As previously mentioned, the discriminator in **Pix2Pix** is a **PatchGAN**. **PatchGAN** divides the input image into small patches and classifies each patch as either real or fake. This is achieved by applying a series of convolutional blocks, rather than evaluating the entire patch at once. With each convolution, the receptive field of the network grows, allowing it to make decisions based on increasingly larger portions of the patch. As a result, the number of layers in the **PatchGAN** varies depending on the patch size. In the original Pix2Pix paper, the authors found that a **70x70 PatchGAN** performs best.

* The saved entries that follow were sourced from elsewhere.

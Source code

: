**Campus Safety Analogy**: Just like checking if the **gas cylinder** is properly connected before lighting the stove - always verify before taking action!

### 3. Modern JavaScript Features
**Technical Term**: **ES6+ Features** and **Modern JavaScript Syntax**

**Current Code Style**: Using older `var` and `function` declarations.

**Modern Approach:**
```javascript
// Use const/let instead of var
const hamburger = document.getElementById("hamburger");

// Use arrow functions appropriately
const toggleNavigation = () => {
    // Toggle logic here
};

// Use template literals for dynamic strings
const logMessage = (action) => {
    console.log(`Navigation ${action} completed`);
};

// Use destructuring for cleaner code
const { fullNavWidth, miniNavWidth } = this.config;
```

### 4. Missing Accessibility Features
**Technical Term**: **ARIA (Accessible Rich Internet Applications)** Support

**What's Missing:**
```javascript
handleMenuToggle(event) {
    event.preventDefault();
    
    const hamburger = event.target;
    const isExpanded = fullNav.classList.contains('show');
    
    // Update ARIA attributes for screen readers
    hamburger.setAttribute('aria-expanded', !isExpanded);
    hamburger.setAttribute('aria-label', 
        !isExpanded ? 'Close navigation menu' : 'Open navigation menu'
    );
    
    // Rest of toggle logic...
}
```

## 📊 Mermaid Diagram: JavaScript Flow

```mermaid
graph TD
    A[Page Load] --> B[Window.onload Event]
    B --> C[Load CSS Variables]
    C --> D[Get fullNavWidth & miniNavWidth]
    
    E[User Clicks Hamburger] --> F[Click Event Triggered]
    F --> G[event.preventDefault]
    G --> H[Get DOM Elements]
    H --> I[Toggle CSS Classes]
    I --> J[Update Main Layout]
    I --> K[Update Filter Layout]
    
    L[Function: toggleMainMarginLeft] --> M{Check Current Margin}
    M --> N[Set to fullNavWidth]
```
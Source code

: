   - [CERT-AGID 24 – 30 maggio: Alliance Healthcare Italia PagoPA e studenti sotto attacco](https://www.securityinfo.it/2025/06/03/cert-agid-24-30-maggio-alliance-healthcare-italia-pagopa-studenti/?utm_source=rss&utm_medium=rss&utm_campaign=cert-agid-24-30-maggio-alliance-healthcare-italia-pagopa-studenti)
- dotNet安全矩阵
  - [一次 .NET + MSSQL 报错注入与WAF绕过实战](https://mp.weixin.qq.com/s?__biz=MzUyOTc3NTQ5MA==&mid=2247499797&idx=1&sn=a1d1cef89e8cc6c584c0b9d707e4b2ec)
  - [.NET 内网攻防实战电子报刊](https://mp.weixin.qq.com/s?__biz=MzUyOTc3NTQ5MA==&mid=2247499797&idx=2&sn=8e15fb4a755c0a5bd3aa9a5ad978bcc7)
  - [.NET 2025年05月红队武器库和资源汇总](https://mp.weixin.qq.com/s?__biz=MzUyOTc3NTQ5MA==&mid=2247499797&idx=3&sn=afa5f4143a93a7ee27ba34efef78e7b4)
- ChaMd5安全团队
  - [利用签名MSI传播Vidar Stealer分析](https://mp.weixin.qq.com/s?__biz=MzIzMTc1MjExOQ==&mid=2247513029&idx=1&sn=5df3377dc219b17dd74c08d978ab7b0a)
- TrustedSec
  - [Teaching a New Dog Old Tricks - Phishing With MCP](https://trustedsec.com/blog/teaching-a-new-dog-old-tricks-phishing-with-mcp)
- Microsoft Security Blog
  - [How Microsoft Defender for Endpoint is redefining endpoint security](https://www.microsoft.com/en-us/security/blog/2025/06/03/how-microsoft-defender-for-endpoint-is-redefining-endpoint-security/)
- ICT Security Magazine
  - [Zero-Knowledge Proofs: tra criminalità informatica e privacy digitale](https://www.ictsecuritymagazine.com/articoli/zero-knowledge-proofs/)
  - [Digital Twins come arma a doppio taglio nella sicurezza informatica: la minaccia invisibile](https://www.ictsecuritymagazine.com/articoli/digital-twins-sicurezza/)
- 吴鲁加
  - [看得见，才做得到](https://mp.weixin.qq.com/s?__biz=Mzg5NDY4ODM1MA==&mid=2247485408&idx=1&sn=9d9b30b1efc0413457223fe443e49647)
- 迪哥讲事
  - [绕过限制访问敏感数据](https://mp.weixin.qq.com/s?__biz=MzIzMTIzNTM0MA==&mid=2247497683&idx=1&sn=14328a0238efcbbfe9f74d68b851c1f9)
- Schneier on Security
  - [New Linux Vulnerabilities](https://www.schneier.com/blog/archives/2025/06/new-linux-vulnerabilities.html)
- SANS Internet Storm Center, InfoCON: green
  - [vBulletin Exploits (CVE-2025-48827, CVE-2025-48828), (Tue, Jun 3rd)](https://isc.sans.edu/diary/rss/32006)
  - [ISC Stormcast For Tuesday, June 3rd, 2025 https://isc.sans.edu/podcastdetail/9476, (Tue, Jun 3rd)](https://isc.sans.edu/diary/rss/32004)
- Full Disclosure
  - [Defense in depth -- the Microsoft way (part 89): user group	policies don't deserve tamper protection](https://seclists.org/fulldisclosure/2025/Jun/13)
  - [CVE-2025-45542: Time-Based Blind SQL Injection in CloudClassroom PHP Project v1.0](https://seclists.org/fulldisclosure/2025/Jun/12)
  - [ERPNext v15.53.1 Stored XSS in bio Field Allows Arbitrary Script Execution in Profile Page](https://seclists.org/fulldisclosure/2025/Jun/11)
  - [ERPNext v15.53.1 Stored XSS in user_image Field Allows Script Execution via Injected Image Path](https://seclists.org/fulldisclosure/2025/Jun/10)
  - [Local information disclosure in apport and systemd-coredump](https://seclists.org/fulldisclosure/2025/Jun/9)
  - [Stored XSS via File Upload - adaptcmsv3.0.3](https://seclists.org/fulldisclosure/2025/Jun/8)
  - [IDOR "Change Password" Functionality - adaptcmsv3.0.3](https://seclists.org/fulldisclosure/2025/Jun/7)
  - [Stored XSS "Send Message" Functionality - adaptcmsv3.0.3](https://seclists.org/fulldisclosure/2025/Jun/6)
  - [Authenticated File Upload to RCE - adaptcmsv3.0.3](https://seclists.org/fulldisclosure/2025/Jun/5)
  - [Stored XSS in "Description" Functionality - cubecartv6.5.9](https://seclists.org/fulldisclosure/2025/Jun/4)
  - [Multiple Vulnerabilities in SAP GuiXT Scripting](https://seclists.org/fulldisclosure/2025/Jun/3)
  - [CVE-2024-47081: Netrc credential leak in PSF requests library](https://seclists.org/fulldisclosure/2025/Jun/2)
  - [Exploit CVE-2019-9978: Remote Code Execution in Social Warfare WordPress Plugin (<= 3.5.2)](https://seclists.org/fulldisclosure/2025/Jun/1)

For more details about receptive fields, I recommend checking out another excellent blog from [distill.pub](https://distill.pub/):  
[Computing Receptive Fields of Convolutional Neural Networks](https://distill.pub/2019/computing-receptive-fields/)

A special case of **PatchGAN** is **PixelGAN**, where all convolutions are 1x1.

**Discriminator Architectures**:

- 70 × 70 discriminator architecture is:
C64-C128-C256-C512

- 1 × 1 discriminator:
C64-C128

- 16 × 16 discriminator:
C64-C128

- 286 × 286 discriminator:
C64-C128-C256-C512-C512-C512

In [None]:
class PixelDiscriminator(nn.Module):
    """Create a PixelGAN discriminator (1x1 PatchGAN discriminator)"""
    def __init__(self, c_in=3, c_hid=64):
        """Constructs a PixelGAN discriminator, a special form of PatchGAN Discriminator.
        All convolutions are 1x1 spatial filters

        Args:
            c_in (int, optional): The number of input channels. Defaults to 3.
            c_hid (int, optional): The number of channels after first conv layer.
                Defaults to 64.
        """
        super(PixelDiscriminator, self).__init__()
        self.model = nn.Sequential(
            DownsamplingBlock(c_in, c_hid, kernel_size=1, stride=1, padding=0, use_norm=False),
            DownsamplingBlock(c_hid, c_hid*2, kernel_size=1, stride=1, padding=0),
            nn.Conv2d(in_channels=c_hid*2, out_channels=1, kernel_size=1)
            )
        # Similar to PatchDiscriminator, there should be a sigmoid layer at the end of discriminator.
        # However, nn.BCEWithLogitsLoss combines the sigmoid layer with BCE loss, 
        # providing greater numerical stability. Therefore, the discriminator outputs
        # logits to take advantage of this stability.

    def forward(self, x):
        return self.model(x)

In [None]:
class PatchDiscriminator(nn.Module):
    """Create a PatchGAN discriminator"""
    def __init__(self, c_in=3, c_hid=64, n_layers=3):
        """Constructs a PatchGAN discriminator

        Args:
            c_in (int, optional): The number of input channels. Defaults to 3.
            c_hid (int, optional): The number of channels after first conv layer.
                Defaults to 64.
            n_layers (int, optional): the number of convolution blocks in the 
                discriminator. Defaults to 3.
        """
        super(PatchDiscriminator, self).__init__()
        model = [DownsamplingBlock(c_in, c_hid, use_norm=False)]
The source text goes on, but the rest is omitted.